◆ **Exercise directions**: Filter the records below and copy every line containing the word "widgets".

◆ **Extracted material**:
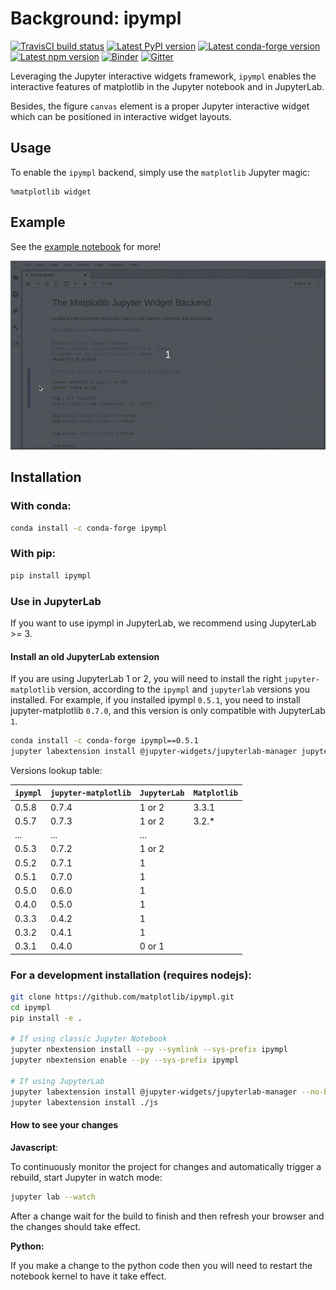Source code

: # Background: ipympl

[![TravisCI build status](https://img.shields.io/travis/com/matplotlib/ipympl/master?logo=travis)](https://travis-ci.com/matplotlib/ipympl)
[![Latest PyPI version](https://img.shields.io/pypi/v/ipympl?logo=pypi)](https://pypi.python.org/pypi/ipympl)
[![Latest conda-forge version](https://img.shields.io/conda/vn/conda-forge/ipympl?logo=conda-forge)](https://anaconda.org/conda-forge/ipympl)
[![Latest npm version](https://img.shields.io/npm/v/jupyter-matplotlib?logo=npm)](https://www.npmjs.com/package/jupyter-matplotlib)
[![Binder](https://mybinder.org/badge_logo.svg)](https://mybinder.org/v2/gh/matplotlib/ipympl/stable?urlpath=%2Flab%2Ftree%2Fexamples%2Fipympl.ipynb)
[![Gitter](https://img.shields.io/badge/gitter-Join_chat-blue?logo=gitter)](https://gitter.im/jupyter-widgets/Lobby)

Leveraging the Jupyter interactive widgets framework, `ipympl` enables the interactive features of matplotlib in the Jupyter notebook and in JupyterLab.

Besides, the figure `canvas` element is a proper Jupyter interactive widget which can be positioned in interactive widget layouts.

## Usage

To enable the `ipympl` backend, simply use the `matplotlib` Jupyter
magic:

```
%matplotlib widget
```

## Example
See the [example notebook](https://github.com/matplotlib/ipympl/blob/master/examples/ipympl.ipynb) for more!

![matplotlib screencast](matplotlib.gif)

## Installation

### With conda:

```bash
conda install -c conda-forge ipympl
```

### With pip:

```bash
pip install ipympl
```

### Use in JupyterLab

If you want to use ipympl in JupyterLab, we recommend using JupyterLab >= 3.

#### Install an old JupyterLab extension

If you are using JupyterLab 1 or 2, you will need to install the right `jupyter-matplotlib` version, according to the `ipympl` and `jupyterlab` versions you installed.
For example, if you installed ipympl `0.5.1`, you need to install jupyter-matplotlib `0.7.0`, and this version is only compatible with JupyterLab `1`.

```bash
conda install -c conda-forge ipympl==0.5.1
jupyter labextension install @jupyter-widgets/jupyterlab-manager jupyter-matplotlib@0.7.0
```

Versions lookup table:

| `ipympl` | `jupyter-matplotlib` | `JupyterLab` | `Matplotlib` |
|----------|----------------------|--------------|--------------|
| 0.5.8    | 0.7.4                | 1 or 2       | 3.3.1        |
| 0.5.7    | 0.7.3                | 1 or 2       | 3.2.*        |
| ...      | ...                  | ...          |              |
| 0.5.3    | 0.7.2                | 1 or 2       |              |
| 0.5.2    | 0.7.1                | 1            |              |
| 0.5.1    | 0.7.0                | 1            |              |
| 0.5.0    | 0.6.0                | 1            |              |
| 0.4.0    | 0.5.0                | 1            |              |
| 0.3.3    | 0.4.2                | 1            |              |
| 0.3.2    | 0.4.1                | 1            |              |
| 0.3.1    | 0.4.0                | 0 or 1       |              |

### For a development installation (requires nodejs):

```bash
git clone https://github.com/matplotlib/ipympl.git
cd ipympl
pip install -e .

# If using classic Jupyter Notebook
jupyter nbextension install --py --symlink --sys-prefix ipympl
jupyter nbextension enable --py --sys-prefix ipympl

# If using JupyterLab
jupyter labextension install @jupyter-widgets/jupyterlab-manager --no-build
jupyter labextension install ./js
```

#### How to see your changes
**Javascript**:

To continuously monitor the project for changes and automatically trigger a rebuild, start Jupyter in watch mode:

```bash
jupyter lab --watch
```

After a change wait for the build to finish and then refresh your browser and the changes should take effect.

**Python:**

If you make a change to the python code then you will need to restart the notebook kernel to have it take effect.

◆ **Result for this exercise**:
[![Gitter](https://img.shields.io/badge/gitter-Join_chat-blue?logo=gitter)](https://gitter.im/jupyter-widgets/Lobby)
Leveraging the Jupyter interactive widgets framework, `ipympl` enables the interactive features of matplotlib in the Jupyter notebook and in JupyterLab.
jupyter labextension install @jupyter-widgets/jupyterlab-manager jupyter-matplotlib@0.7.0
jupyter labextension install @jupyter-widgets/jupyterlab-manager --no-build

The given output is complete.